In terms of the costs, I wouldn't disagree with what's been annotated in the supporting papers to the Bill, on page 184 there, table 41, costs to community councils in preparing and publishing their first annual report. I do support One Voice Wales in terms of looking at perhaps any financial support that could be coming forward in terms of central Government grants to facilitate and kick-start this process, but then, obviously, a general weaning off, I think, going forward, because then once they're established—

That's right. 

The only point I'd like to make on these reports is I see loads of these reports flying around, and you lose the will to live 20 or 30 pages in because people don't understand what they're looking at. And I think we really do need to make sure that this is in speak that people can understand easily who are not involved in the sector. I think we very easily get involved in putting words in that people don't understand. 

Okay. Thanks for that. I'm afraid we've got seven minutes remaining, so we will have to have brief questions and answers from here on. Mark. 

How would placing the appointment of town and community clerks on the same legal footing as that for local authority chief executives impact on the sector?

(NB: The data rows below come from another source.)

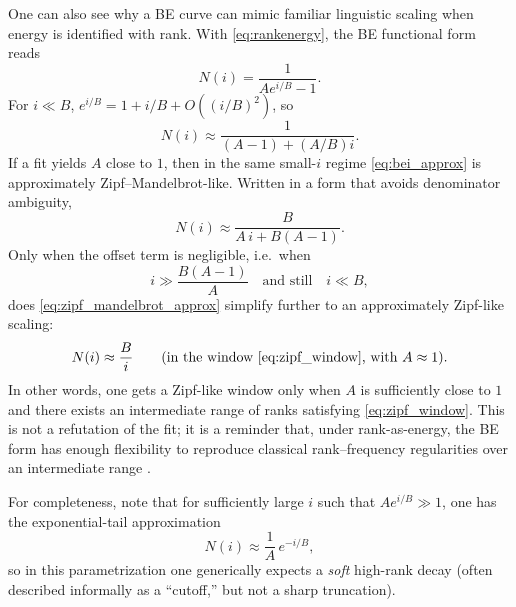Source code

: \documentclass[11pt,a4paper]{article}
\begin{document}
One can also see why a BE curve can mimic familiar linguistic scaling when energy is identified with rank. With \eqref{eq:rankenergy}, the BE functional form reads
\begin{equation}
N(i)=\frac{1}{A e^{i/B}-1}.
\label{eq:bei}
\end{equation}
For $i\ll B$, $e^{i/B}=1+i/B+O((i/B)^2)$, so
\begin{equation}
N(i)\approx \frac{1}{(A-1) + (A/B)i}.
\label{eq:bei_approx}
\end{equation}
If a fit yields $A$ close to $1$, then in the same small-$i$ regime \eqref{eq:bei_approx} is approximately Zipf--Mandelbrot-like. Written in a form that avoids denominator ambiguity,
\begin{equation}
N(i)\approx \frac{B}{A\,i + B(A-1)}.
\label{eq:zipf_mandelbrot_approx}
\end{equation}
Only when the offset term is negligible, i.e.\ when
\begin{equation}
i \gg \frac{B(A-1)}{A}
\quad\text{and still}\quad i\ll B,
\label{eq:zipf_window}
\end{equation}
does \eqref{eq:zipf_mandelbrot_approx} simplify further to an approximately Zipf-like scaling:
\begin{equation}
N(i)\approx \frac{B}{i}
\qquad \text{(in the window \eqref{eq:zipf_window}, with $A\approx 1$).}
\label{eq:zipf_asympt}
\end{equation}
In other words, one gets a Zipf-like window only when $A$ is sufficiently close to $1$ and there exists an intermediate range of ranks satisfying \eqref{eq:zipf_window}. This is not a refutation of the fit; it is a reminder that, under rank-as-energy, the BE form has enough flexibility to reproduce classical rank--frequency regularities over an intermediate range \citep{Zipf1935,Mandelbrot1953}.

For completeness, note that for sufficiently large $i$ such that $A e^{i/B}\gg 1$, one has the exponential-tail approximation
\begin{equation}
N(i)\approx \frac{1}{A}\,e^{-i/B},
\label{eq:bei_tail}
\end{equation}
so in this parametrization one generically expects a \emph{soft} high-rank decay (often described informally as a ``cutoff,'' but not a sharp truncation).
\end{document}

I think it's a positive measure if they did that, Mark, primarily because there's no reference to the appointment of a clerk at the moment in law. The 1972 Act says you must appoint the proper officer for doing certain things, and then, conversely, also talks about a responsible financial officer as well, under section 151 of the Act. I just think, looking at the point where we are, where you're now legislating for local authorities to say they must appoint a chief executive, I think that having that demarcation to recognise the difference in roles, at different levels, is important for members of the public to understand. There are a number of councils at the moment, at town and community council level, that may call their primary officer a 'chief executive'. And, I think, if that's allowed to continue, then there's going to be obviously confusion about the roles and differences at town and community council level compared to what happens at a principal authority level. And I just think putting it in legislation now, appointing the clerk to the council, gives it the necessary legal footing to help stabilise and promote the profession going forward.

Agree, absolutely. 

What are your views on extending the duties of leaders of political groups in relation to standards of conduct to community councils, noting that community councils themselves are technically apolitical bodies?

That's exactly what we put in our response. They are technically apolitical bodies, but, I think, as I said, the sector is evolving, it's changing; it has become more political. We see, as an advisory body, political groups within town councils, within larger community councils, and we have to advise accordingly. So, I think this is a good measure.